The additional victims include one then minor and three adults, who were young priests or seminarians when Cardinal McCarrick allegedly abused them.
Most Catholics, including myself, are just sickened by the fact that it seems like so much was known about his behaviour, and he still climbed the ranks of the Church. He never should have been made a cardinal... It can never happen again.
MR JOHN GEHRING, a Catholic author who worked for the US Conference of Catholic Bishops while Cardinal Theodore McCarrick led the Washington archdiocese, on the reports of abuse.
Cardinal McCarrick is the highest ranked US Catholic clergy member to ever be removed from ministry due to sexual abuse allegations, and the first cardinal to fully resign his position since 1927.
The Vatican said Cardinal McCarrick will face a canonical trial, though it did not provide details about when the trial would be conducted.
Professor Kurt Martens, who specialises in canon law at Catholic University, noted that the Catholic Church has typically punished people by ordering them to conduct a life of "prayer and penance". In Cardinal McCarrick's case, the Vatican has imposed that penalty before the trial has even started - raising pressure on the Church to find a stronger form of punishment.
"Because you're running out of options if you want to impose a further penalty," Prof Martens said. "I would not be surprised if he gets dismissed from the clerical state."
That would mean that after spending most of his life as a church leader, Cardinal McCarrick would be defrocked entirely - becoming a lay person, not a Catholic priest.

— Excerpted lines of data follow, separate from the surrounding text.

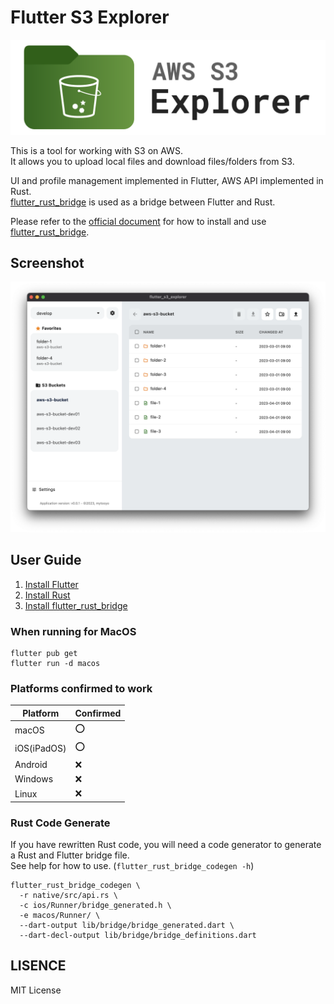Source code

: # Flutter S3 Explorer

![header](docs/title.png)

This is a tool for working with S3 on AWS.  
It allows you to upload local files and download files/folders from S3.

UI and profile management implemented in Flutter, AWS API implemented in Rust.  
[flutter_rust_bridge](https://github.com/fzyzcjy/flutter_rust_bridge) is used as a bridge between Flutter and Rust.  

Please refer to the [official document](https://cjycode.com/flutter_rust_bridge/) for how to install and use [flutter_rust_bridge](https://github.com/fzyzcjy/flutter_rust_bridge).  

## Screenshot
![screenshot](docs/screenshot.png)

## User Guide

1. [Install Flutter](https://docs.flutter.dev/get-started/install)
1. [Install Rust](https://www.rust-lang.org/tools/install)
1. [Install flutter_rust_bridge](https://cjycode.com/flutter_rust_bridge/quickstart.html)


### When running for MacOS
```shell
flutter pub get
flutter run -d macos
```

### Platforms confirmed to work

|Platform|Confirmed|
|---|---|
|macOS|⭕️|
|iOS(iPadOS)|⭕️|
|Android|❌|
|Windows|❌|
|Linux|❌|


### Rust Code Generate
If you have rewritten Rust code, you will need a code generator to generate a Rust and Flutter bridge file.  
See help for how to use. (`flutter_rust_bridge_codegen -h`)

```
flutter_rust_bridge_codegen \
  -r native/src/api.rs \
  -c ios/Runner/bridge_generated.h \
  -e macos/Runner/ \
  --dart-output lib/bridge/bridge_generated.dart \
  --dart-decl-output lib/bridge/bridge_definitions.dart
```


## LISENCE
MIT License
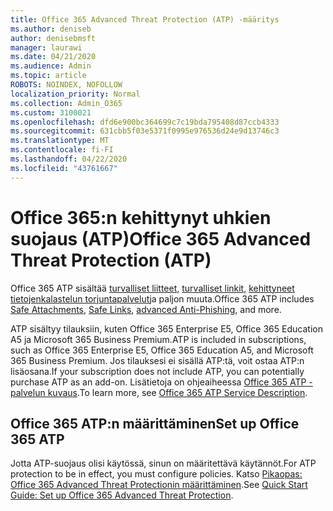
 ```yaml
---
title: Office 365 Advanced Threat Protection (ATP) -määritys
ms.author: deniseb
author: denisebmsft
manager: laurawi
ms.date: 04/21/2020
ms.audience: Admin
ms.topic: article
ROBOTS: NOINDEX, NOFOLLOW
localization_priority: Normal
ms.collection: Admin_O365
ms.custom: 3100021
ms.openlocfilehash: dfd6e900bc364699c7c19bda795408d87ccb4333
ms.sourcegitcommit: 631cbb5f03e5371f0995e976536d24e9d13746c3
ms.translationtype: MT
ms.contentlocale: fi-FI
ms.lasthandoff: 04/22/2020
ms.locfileid: "43761667"
---
```

# <a name="office-365-advanced-threat-protection-atp"></a><span data-ttu-id="a6834-102">Office 365:n kehittynyt uhkien suojaus (ATP)</span><span class="sxs-lookup"><span data-stu-id="a6834-102">Office 365 Advanced Threat Protection (ATP)</span></span>

<span data-ttu-id="a6834-103">Office 365 ATP sisältää [turvalliset liitteet,](https://docs.microsoft.com/office365/securitycompliance/atp-safe-attachments) [turvalliset linkit,](https://docs.microsoft.com/office365/securitycompliance/atp-safe-links) [kehittyneet tietojenkalastelun torjuntapalvelut](https://docs.microsoft.com/office365/securitycompliance/atp-anti-phishing)ja paljon muuta.</span><span class="sxs-lookup"><span data-stu-id="a6834-103">Office 365 ATP includes [Safe Attachments](https://docs.microsoft.com/office365/securitycompliance/atp-safe-attachments), [Safe Links](https://docs.microsoft.com/office365/securitycompliance/atp-safe-links), [advanced Anti-Phishing](https://docs.microsoft.com/office365/securitycompliance/atp-anti-phishing), and more.</span></span> 

<span data-ttu-id="a6834-104">ATP sisältyy tilauksiin, kuten Office 365 Enterprise E5, Office 365 Education A5 ja Microsoft 365 Business Premium.</span><span class="sxs-lookup"><span data-stu-id="a6834-104">ATP is included in subscriptions, such as Office 365 Enterprise E5, Office 365 Education A5, and Microsoft 365 Business Premium.</span></span> <span data-ttu-id="a6834-105">Jos tilauksesi ei sisällä ATP:tä, voit ostaa ATP:n lisäosana.</span><span class="sxs-lookup"><span data-stu-id="a6834-105">If your subscription does not include ATP, you can potentially purchase ATP as an add-on.</span></span> <span data-ttu-id="a6834-106">Lisätietoja on ohjeaiheessa [Office 365 ATP -palvelun kuvaus](https://docs.microsoft.com/office365/servicedescriptions/office-365-advanced-threat-protection-service-description).</span><span class="sxs-lookup"><span data-stu-id="a6834-106">To learn more, see [Office 365 ATP Service Description](https://docs.microsoft.com/office365/servicedescriptions/office-365-advanced-threat-protection-service-description).</span></span>

## <a name="set-up-office-365-atp"></a><span data-ttu-id="a6834-107">Office 365 ATP:n määrittäminen</span><span class="sxs-lookup"><span data-stu-id="a6834-107">Set up Office 365 ATP</span></span>

<span data-ttu-id="a6834-108">Jotta ATP-suojaus olisi käytössä, sinun on määritettävä käytännöt.</span><span class="sxs-lookup"><span data-stu-id="a6834-108">For ATP protection to be in effect, you must configure policies.</span></span> <span data-ttu-id="a6834-109">Katso [Pikaopas: Office 365 Advanced Threat Protectionin määrittäminen](https://docs.microsoft.com/office365/securitycompliance/checklist-atp-setup).</span><span class="sxs-lookup"><span data-stu-id="a6834-109">See [Quick Start Guide: Set up Office 365 Advanced Threat Protection](https://docs.microsoft.com/office365/securitycompliance/checklist-atp-setup).</span></span>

The now-60-year-old Virginia man who alleged that Cardinal McCarrick abused him beginning when he was around 11, said he was very emotional upon learning last Saturday that Pope Francis had accepted Cardinal McCarrick's resignation, signalling that the Church believes the accusers.
"The Vatican now knows everything, realises the depth of his destruction in the Church and that it's time to clean house," said Mr James, who spoke on condition that his last name not be used to protect his family. As for Cardinal McCarrick, "he's been guilty since the beginning of his life. And he's now realised he's cornered and can't come out".
Pope Francis' decisive action regarding Cardinal McCarrick comes as he also contends with a massive case of abuse and cover-up in Chile, a country where the Argentinian pontiff dispatched Vatican investigators.
The country's 34 bishops offered to step down en masse after meeting Pope Francis in May; so far, he has accepted five of those resignations.